▶ _EXERCISE PROMPT_: Copy each line of the records below, from the first through the one that contains "Analysis (Part 2)\*\*", exactly as written.

▶ _RECORDS TO USE_:
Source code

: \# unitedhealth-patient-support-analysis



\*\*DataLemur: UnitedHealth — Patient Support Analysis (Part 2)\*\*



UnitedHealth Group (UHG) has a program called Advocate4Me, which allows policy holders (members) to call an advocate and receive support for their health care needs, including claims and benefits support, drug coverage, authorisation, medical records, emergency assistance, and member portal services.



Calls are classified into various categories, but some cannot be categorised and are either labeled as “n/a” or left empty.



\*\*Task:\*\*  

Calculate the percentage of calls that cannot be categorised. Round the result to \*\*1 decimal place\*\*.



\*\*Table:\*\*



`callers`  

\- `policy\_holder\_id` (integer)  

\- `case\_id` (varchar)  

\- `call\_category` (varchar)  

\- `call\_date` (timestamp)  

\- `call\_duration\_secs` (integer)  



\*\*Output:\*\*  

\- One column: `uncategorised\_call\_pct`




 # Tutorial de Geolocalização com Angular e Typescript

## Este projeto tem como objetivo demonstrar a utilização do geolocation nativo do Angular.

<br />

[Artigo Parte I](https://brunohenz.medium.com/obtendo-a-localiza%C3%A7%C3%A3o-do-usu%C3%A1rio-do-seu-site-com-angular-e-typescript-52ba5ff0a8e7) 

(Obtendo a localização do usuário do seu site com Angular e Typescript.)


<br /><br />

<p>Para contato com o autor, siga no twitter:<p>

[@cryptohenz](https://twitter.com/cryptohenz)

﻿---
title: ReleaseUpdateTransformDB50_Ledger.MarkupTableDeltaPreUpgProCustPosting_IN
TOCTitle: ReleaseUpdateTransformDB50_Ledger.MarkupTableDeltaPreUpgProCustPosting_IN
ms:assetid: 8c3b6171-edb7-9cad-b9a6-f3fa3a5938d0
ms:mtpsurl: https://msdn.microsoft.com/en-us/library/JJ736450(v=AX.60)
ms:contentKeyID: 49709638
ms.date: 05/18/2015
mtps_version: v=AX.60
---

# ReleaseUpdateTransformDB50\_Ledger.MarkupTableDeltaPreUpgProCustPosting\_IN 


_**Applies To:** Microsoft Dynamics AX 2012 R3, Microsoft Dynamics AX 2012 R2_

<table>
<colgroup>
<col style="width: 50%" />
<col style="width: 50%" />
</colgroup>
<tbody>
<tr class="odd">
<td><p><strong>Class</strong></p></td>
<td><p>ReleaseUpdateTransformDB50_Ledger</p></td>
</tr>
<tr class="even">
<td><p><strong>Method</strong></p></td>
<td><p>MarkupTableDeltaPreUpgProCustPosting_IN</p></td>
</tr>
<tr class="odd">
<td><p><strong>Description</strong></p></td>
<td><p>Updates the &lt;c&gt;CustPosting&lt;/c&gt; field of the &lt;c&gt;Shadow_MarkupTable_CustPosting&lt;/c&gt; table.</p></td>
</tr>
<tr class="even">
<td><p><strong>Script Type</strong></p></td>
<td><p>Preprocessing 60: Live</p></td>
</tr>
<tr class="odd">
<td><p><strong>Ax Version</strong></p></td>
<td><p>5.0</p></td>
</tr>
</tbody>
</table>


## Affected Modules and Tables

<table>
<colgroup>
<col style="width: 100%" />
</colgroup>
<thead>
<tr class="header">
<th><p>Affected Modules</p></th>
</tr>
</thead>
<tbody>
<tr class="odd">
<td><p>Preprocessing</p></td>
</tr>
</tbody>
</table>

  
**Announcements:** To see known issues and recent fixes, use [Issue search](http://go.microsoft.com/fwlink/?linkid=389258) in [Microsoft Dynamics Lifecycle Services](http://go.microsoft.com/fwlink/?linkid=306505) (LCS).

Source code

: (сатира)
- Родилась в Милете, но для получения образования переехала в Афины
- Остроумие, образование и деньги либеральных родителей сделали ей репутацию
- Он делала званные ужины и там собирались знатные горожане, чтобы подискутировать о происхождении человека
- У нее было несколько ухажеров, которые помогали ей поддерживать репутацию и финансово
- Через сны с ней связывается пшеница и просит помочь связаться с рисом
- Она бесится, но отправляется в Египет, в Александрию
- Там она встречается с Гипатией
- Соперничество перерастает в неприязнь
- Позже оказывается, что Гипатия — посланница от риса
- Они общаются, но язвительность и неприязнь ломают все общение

▶ _YOUR RESPONSE_:
Source code

: \# unitedhealth-patient-support-analysis



\*\*DataLemur: UnitedHealth — Patient Support Analysis (Part 2)\*\*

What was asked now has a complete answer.